Postmortem

When Technology Stumbles: A Closer Look at Last Week's Unplanned Outage

Postmortem

In software engineering system failure is a way to build a robust system and a core part of learning from the failure. This blog post would outline a system failure that I recently experienced and step taken to fix the errors.

Issue Summary

On Tuesday of last week from 2:22 PM to 3:12 PM WAT, the front end to all our web application interfaces was down and unreachable to clients all around the globe this incident exposed a critical loophole in our deployment flow. The root cause is an incorrect WordPress setting file.

Timeline (all in WAT)

  • 2:22 PM Deployment of code to production

  • 2:25 Web server returning 500 error

  • 2:26 PagerDuty alerts the on-call team member

  • 2:30 Rollover begins in other to isolate the error

  • 2:40 Failed Rollover

  • 3:00 Successful configuration update

  • 3:12 Web server online

Root Cause

At 2:22 PM WordPress settings file was changed in other to make them compatible with different local but the changes introduced an error that caused a server error which made any request to our website return a 500(internal server error). The file referenced a WordPress file with the wrong extension. This hinders the generation of subsequent files by WordPress and the server returns a 500 error.

Resolution And Recovery

At 2:26 PM our monitoring service alerted our on-call engineer who escalate the error, which brought the engineering team together to solve the problem. We first attempted a rollover to the state before the error but due to the complexity of the configuration file, this wasn't possible.

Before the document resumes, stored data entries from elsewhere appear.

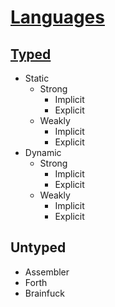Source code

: # [Languages](http://progopedia.ru/)

## [Typed](https://habrahabr.ru/post/161205/)

- Static
  - Strong
    - Implicit
    - Explicit
  - Weakly
    - Implicit
    - Explicit
- Dynamic
  - Strong
    - Implicit
    - Explicit
  - Weakly
    - Implicit
    - Explicit
    
## Untyped

- Assembler
- Forth
- Brainfuck
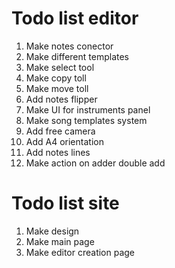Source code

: # Todo list editor

1. Make notes conector
2. Make different templates
3. Make select tool
4. Make copy toll
5. Make move toll
6. Add notes flipper
7. Make UI for instruments panel
8. Make song templates system
9. Add free camera
10. Add A4 orientation
11. Add notes lines
12. Make action on adder double add

# Todo list site

1. Make design
2. Make main page
3. Make editor creation page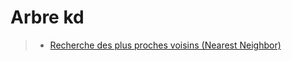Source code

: # Arbre kd

> - [Recherche des plus proches voisins (Nearest Neighbor)](https://fr.wikipedia.org/wiki/Recherche_des_plus_proches_voisins)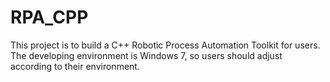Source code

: # RPA_CPP
This project is to build a C++ Robotic Process Automation Toolkit for users.
The developing environment is Windows 7, so users should adjust according to their environment.
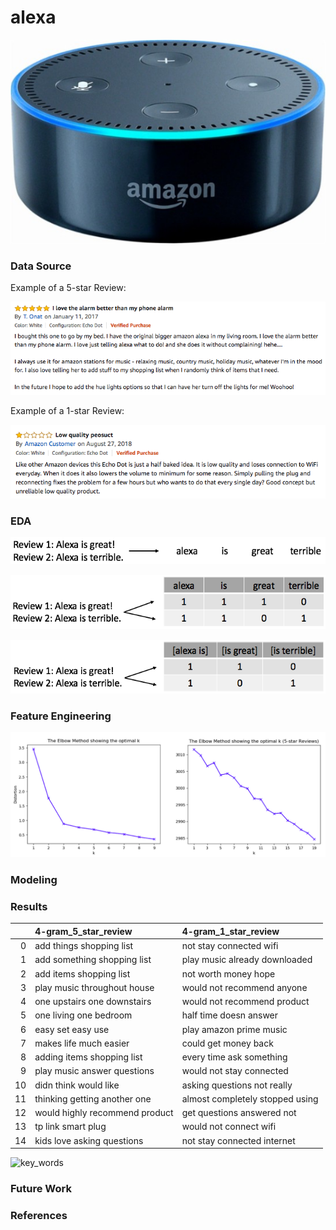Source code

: # alexa

![Alexa](images/alexa.jpg)
### Data Source

Example of a 5-star Review:

![5_Star_Review](images/5Star_Echo_Review.png)

Example of a 1-star Review:

![1_Star_Review](images/1Star_Echo_Review.png)


### EDA

![vocab_demonstration](images/vocab_demo.png)

![vector_demonstration](images/vector_demo.png)

![ngram_demonstration](images/ngram_demo.png)


### Feature Engineering

![elbow_plot_comparison](images/elbow_plot_comparison.png)
### Modeling
### Results

|    | 4-gram_5_star_review           | 4-gram_1_star_review            |
|---:|:-------------------------------|:--------------------------------|
|  0 | add things shopping list       | not stay connected wifi         |
|  1 | add something shopping list    | play music already downloaded   |
|  2 | add items shopping list        | not worth money hope            |
|  3 | play music throughout house    | would not recommend anyone      |
|  4 | one upstairs one downstairs    | would not recommend product     |
|  5 | one living one bedroom         | half time doesn answer          |
|  6 | easy set easy use              | play amazon prime music         |
|  7 | makes life much easier         | could get money back            |
|  8 | adding items shopping list     | every time ask something        |
|  9 | play music answer questions    | would not stay connected        |
| 10 | didn think would like          | asking questions not really     |
| 11 | thinking getting another one   | almost completely stopped using |
| 12 | would highly recommend product | get questions answered not      |
| 13 | tp link smart plug             | would not connect wifi          |
| 14 | kids love asking questions     | not stay connected internet     |

![key_words](images/key_words_2.gif)
### Future Work
### References
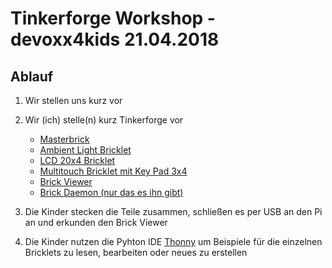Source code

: Tinkerforge Workshop - devoxx4kids 21.04.2018
=============================================

Ablauf
------

1. Wir stellen uns kurz vor
1. Wir (ich) stelle(n) kurz Tinkerforge vor
    * [Masterbrick](https://www.tinkerforge.com/de/doc/Hardware/Bricks/Master_Brick.html)
    *  [Ambient Light Bricklet](https://www.tinkerforge.com/de/doc/Hardware/Bricklets/Ambient_Light.html#ambient-light-bricklet)
    *  [LCD 20x4 Bricklet](https://www.tinkerforge.com/de/doc/Hardware/Bricklets/LCD_20x4.html#lcd-20x4-bricklet)
    *  [Multitouch Bricklet mit Key Pad 3x4](https://www.tinkerforge.com/de/doc/Hardware/Bricklets/Multi_Touch.html)
    *  [Brick Viewer](https://www.tinkerforge.com/de/doc/Software/Brickv.html)
    *  [Brick Daemon (nur das es ihn gibt)](https://www.tinkerforge.com/de/doc/Software/Brickd.html)

1. Die Kinder stecken die Teile zusammen, schließen es per USB an den Pi an und erkunden den Brick Viewer

1. Die Kinder nutzen die Pyhton IDE [Thonny](http://thonny.org/) um Beispiele für die einzelnen Bricklets zu lesen, bearbeiten oder neues zu erstellen
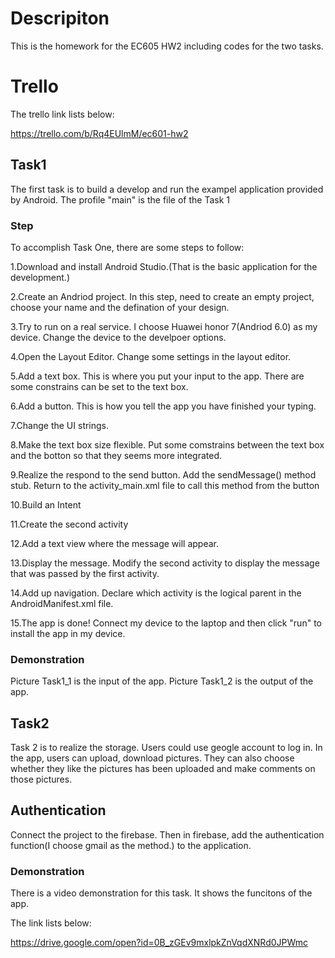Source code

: # Descripiton
This is the homework for the EC605 HW2 including codes for the two tasks.

# Trello
The trello link lists below:

https://trello.com/b/Rq4EUlmM/ec601-hw2

## Task1
The first task is to build a develop and run the exampel application provided by Android. The profile "main" is the file of the Task 1

### Step
To accomplish Task One, there are some steps to follow:

1.Download and install Android Studio.(That is the basic application for the development.)

2.Create an Andriod project. In this step, need to create an empty project, choose your name and the defination of your design.

3.Try to run on a real service. I choose Huawei honor 7(Andriod 6.0) as my device. Change the device to the develpoer options.

4.Open the Layout Editor. Change some settings in the layout editor.

5.Add a text box. This is where you put your input to the app. There are some constrains can be set to the text box.

6.Add a button. This is how you tell the app you have finished your typing.

7.Change the UI strings.

8.Make the text box size flexible. Put some comstrains between the text box and the botton so that they seems more integrated.

9.Realize the respond to the send button. Add the sendMessage() method stub.  Return to the activity_main.xml file to call this method from the button

10.Build an Intent

11.Create the second activity

12.Add a text view where the message will appear.

13.Display the message. Modify the second activity to display the message that was passed by the first activity.

14.Add up navigation. Declare which activity is the logical parent in the AndroidManifest.xml file.

15.The app is done! Connect my device to the laptop and then click "run" to install the app in my device.

### Demonstration
Picture Task1_1 is the input of the app.
Picture Task1_2 is the output of the app.

## Task2
Task 2 is to realize the storage. Users could use geogle account to log in. In the app, users can upload, download pictures. They can also choose whether they like the pictures has been uploaded and make comments on those pictures.

## Authentication

Connect the project to the firebase. Then in firebase, add the authentication function(I choose gmail as the method.) to the application.

### Demonstration
There is a video demonstration for this task. It shows the funcitons of the app.

The link lists below:

https://drive.google.com/open?id=0B_zGEv9mxlpkZnVqdXNRd0JPWmc




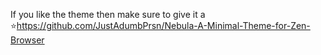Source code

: If you like the theme then make sure to give it a ⭐https://github.com/JustAdumbPrsn/Nebula-A-Minimal-Theme-for-Zen-Browser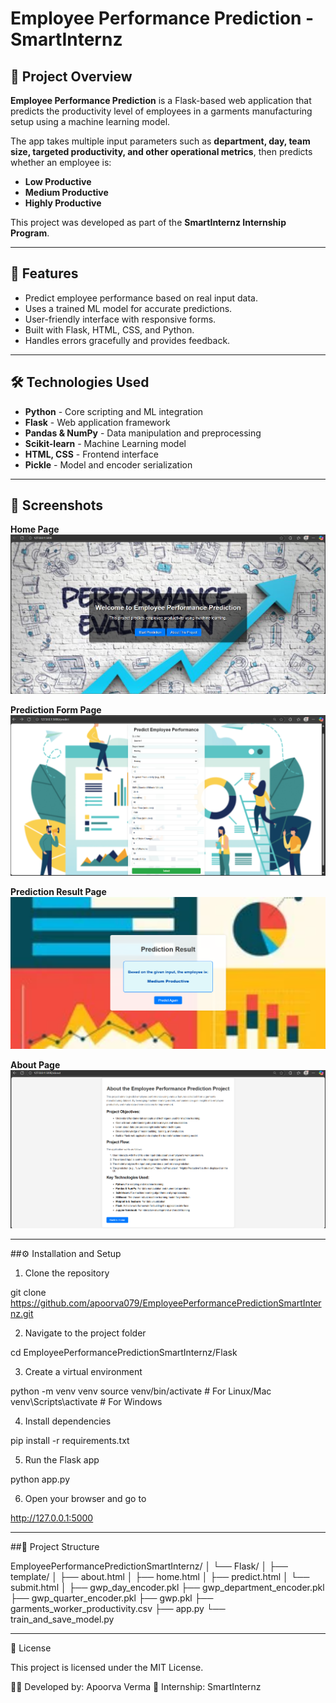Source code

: # Employee Performance Prediction - SmartInternz


## 📌 Project Overview

**Employee Performance Prediction** is a Flask-based web application that predicts the productivity level of employees in a garments manufacturing setup using a machine learning model.  

The app takes multiple input parameters such as **department, day, team size, targeted productivity, and other operational metrics**, then predicts whether an employee is:  
- **Low Productive**  
- **Medium Productive**  
- **Highly Productive**  

This project was developed as part of the **SmartInternz Internship Program**.

---

## 🚀 Features

- Predict employee performance based on real input data.  
- Uses a trained ML model for accurate predictions.  
- User-friendly interface with responsive forms.  
- Built with Flask, HTML, CSS, and Python.  
- Handles errors gracefully and provides feedback.  

---

## 🛠️ Technologies Used

- **Python** - Core scripting and ML integration  
- **Flask** - Web application framework  
- **Pandas & NumPy** - Data manipulation and preprocessing  
- **Scikit-learn** - Machine Learning model  
- **HTML, CSS** - Frontend interface  
- **Pickle** - Model and encoder serialization  

---

## 📸 Screenshots  

**Home Page**  
![Home Page](https://github.com/apoorva079/EmployeePerformancePredictionSmartInternz/blob/master/Screenshots/Screenshot%202025-07-20%20175105.png)

**Prediction Form Page**  
![Prediction Form](https://github.com/apoorva079/EmployeePerformancePredictionSmartInternz/blob/master/Screenshots/Screenshot%202025-07-20%20174833.png)

**Prediction Result Page**  
![Prediction Result](https://github.com/apoorva079/EmployeePerformancePredictionSmartInternz/blob/master/Screenshots/Screenshot%202025-07-20%20174634.png)

**About Page**
![About Page](https://github.com/apoorva079/EmployeePerformancePredictionSmartInternz/blob/master/Screenshots/Screenshot%202025-07-20%20175134.png)

---

##⚙️ Installation and Setup

1. Clone the repository

git clone https://github.com/apoorva079/EmployeePerformancePredictionSmartInternz.git


2. Navigate to the project folder

cd EmployeePerformancePredictionSmartInternz/Flask


3. Create a virtual environment

python -m venv venv
source venv/bin/activate      # For Linux/Mac
venv\Scripts\activate         # For Windows


4. Install dependencies

pip install -r requirements.txt


5. Run the Flask app

python app.py


6. Open your browser and go to

http://127.0.0.1:5000

---

##📂 Project Structure

EmployeePerformancePredictionSmartInternz/
│
└── Flask/
    │
    ├── template/
    │   ├── about.html
    │   ├── home.html
    │   ├── predict.html
    │   └── submit.html
    │
    ├── gwp_day_encoder.pkl
    ├── gwp_department_encoder.pkl
    ├── gwp_quarter_encoder.pkl
    ├── gwp.pkl
    ├── garments_worker_productivity.csv
    ├── app.py
    └── train_and_save_model.py

---

📜 License

This project is licensed under the MIT License.

👩‍💻 Developed by: Apoorva Verma
📌 Internship: SmartInternz


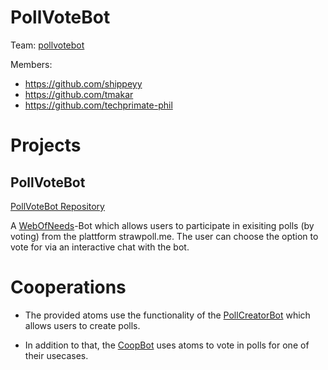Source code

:# PollVoteBot

Team: [pollvotebot](https://github.com/orgs/WoN-Hackathon-2019/teams/pollvotebot)

Members:
* https://github.com/shippeyy
* https://github.com/tmakar
* https://github.com/techprimate-phil

# Projects
## PollVoteBot
[PollVoteBot Repository](https://github.com/WoN-Hackathon-2019/won-pollvotebot)

A [WebOfNeeds](https://github.com/researchstudio-sat/webofneeds)-Bot which allows users to participate in exisiting polls (by voting) from the plattform strawpoll.me. The user can choose the option to vote for via an interactive chat with the bot.

# Cooperations
* The provided atoms use the functionality of the [PollCreatorBot](https://github.com/WoN-Hackathon-2019/won-pollcreaterbot) which allows users to create polls.

* In addition to that, the [CoopBot](https://github.com/WoN-Hackathon-2019/won-coopbot) uses atoms to vote in polls for one of their usecases.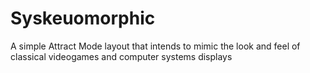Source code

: # Syskeuomorphic
A simple Attract Mode layout that intends to mimic the look and feel of classical videogames and computer systems displays
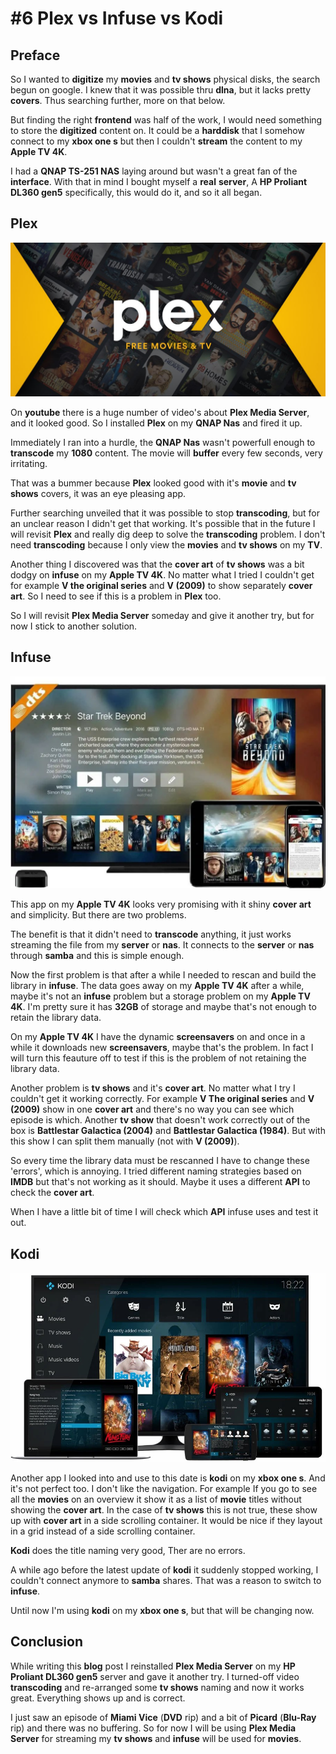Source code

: # #6 Plex vs Infuse vs Kodi

## Preface

So I wanted to **digitize** my **movies** and **tv shows** physical disks, the search begun on google. I knew that it was possible thru **dlna**, but it lacks pretty **covers**. Thus searching further, more on that below.

But finding the right **frontend** was half of the work, I would need something to store the **digitized** content on. It could be a **harddisk** that I somehow connect to my **xbox one s** but then I couldn't **stream** the content to my **Apple TV 4K**. 

I had a **QNAP TS-251 NAS** laying around but wasn't a great fan of the **interface**.
With that in mind I bought myself a **real** **server**, A **HP Proliant DL360 gen5** specifically, this would do it, and so it all began.

## Plex

![Plex](images/plex.jpg "Plex")

On **youtube** there is a huge number of video's about **Plex Media Server**, and it looked good. So I installed **Plex** on my **QNAP Nas** and fired it up.

Immediately I ran into a hurdle, the **QNAP Nas** wasn't powerfull enough to **transcode** my **1080** content. The movie will **buffer** every few seconds, very irritating.

That was a bummer because **Plex** looked good with it's **movie** and **tv shows** covers, it was an eye pleasing app.

Further searching unveiled that it was possible to stop **transcoding**, but for an unclear reason I didn't get that working. It's possible that in the future I will revisit **Plex** and really dig deep to solve the **transcoding** problem.
I don't need **transcoding** because I only view the **movies** and **tv shows** on my **TV**.

Another thing I discovered was that the **cover art** of **tv shows** was a bit dodgy on **infuse** on my **Apple TV 4K**. No matter what I tried I couldn't get for example **V the original series** and **V (2009)** to show separately **cover art**. So I need to see if this is a problem in **Plex** too.

So I will revisit **Plex Media Server** someday and give it another try, but for now I stick to another solution.

## Infuse

![Infuse](images/infuse.jpg "Infuse")

This app on my **Apple TV 4K** looks very promising with it shiny **cover art** and simplicity. But there are two problems.

The benefit is that it didn't need to **transcode** anything, it just works streaming the file from my **server** or **nas**. It connects to the **server** or **nas** through **samba** and this is simple enough.

Now the first problem is that after a while I needed to rescan and build the library in **infuse**. The data goes away on my **Apple TV 4K** after a while, maybe it's not an **infuse** problem but a storage problem on my **Apple TV 4K**. I'm pretty sure it has **32GB** of storage and maybe that's not enough to retain the library data. 

On my **Apple TV 4K** I have the dynamic **screensavers** on and once in a while it downloads new **screensavers**, maybe that's the problem.
In fact I will turn this feauture off to test if this is the problem of not retaining the library data.

Another problem is **tv shows** and it's **cover art**. No matter what I try I couldn't get it working correctly. For example **V The original series** and **V (2009)** show in one **cover art** and there's no way you can see which episode is which. Another **tv show** that doesn't work correctly out of the box is **Battlestar Galactica (2004)** and **Battlestar Galactica (1984)**. But with this show I can split them manually (not with **V (2009)**).

So every time the library data must be rescanned I have to change these 'errors', which is annoying. I tried different naming strategies based on **IMDB** but that's not working as it should. Maybe it uses a different **API** to check the **cover art**.

When I have a little bit of time I will check which **API** infuse uses and test it out.

## Kodi

![Kodi](images/kodi.jpg "Kodi")

Another app I looked into and use to this date is **kodi** on my **xbox one s**. And it's not perfect too. I don't like the navigation. For example If you go to see all the **movies** on an overview it show it as a list of **movie** titles without showing the **cover art**. In the case of **tv shows** this is not true, these show up with **cover art** in a side scrolling container. It would be nice if they layout in a grid instead of a side scrolling container.

**Kodi** does the title naming very good, Ther are no errors.

A while ago before the latest update of **kodi** it suddenly stopped working, I couldn't connect anymore to **samba** shares. That was a reason to switch to **infuse**.

Until now I'm using **kodi** on my **xbox one s**, but that will be changing now.

## Conclusion

While writing this **blog** post I reinstalled **Plex Media Server** on my **HP Proliant DL360 gen5** server and gave it another try. I turned-off video **transcoding** and re-arranged some **tv shows** naming and now it works great. Everything shows up and is correct.

I just saw an episode of **Miami Vice** (**DVD** rip) and a bit of **Picard** (**Blu-Ray** rip) and there was no buffering. So for now I will be using **Plex Media Server** for streaming my **tv shows** and **infuse** will be used for **movies**.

Our engineers used a linux tool known as Strace to monitor the system calls made by WordPress when trying to generate the index page we discovered that a crucial file referenced in the setting file is not able to be found due to a typo in its extension.

We corrected the typo which fixed the 500 error and brought WordPress back online at 3:12 PM.

Corrective and Preventive Measures

After the system failure, our team members meditate on how we would prevent this type of error from reoccurring, below are some of the corrective and preventive measures we reached in other to prevent the errors.

  • Write tests that need to pass before any code is released to the production environment

  • Each pull request must be reviewed and merged by another team member before merging to the main branch.

  • Make the rollback technique faster and more efficient.

  • develop a mechanism for faster notification delivery mechanism.

  • Set the intensity level on the monitoring system based on the gravity of the incident.

We are commited to improve our product and services, so as to give you the preventive best experience using our service. We really appreciate your patience with us and we promise to prevent this kind of outage in the future.

sincerely,

somzzy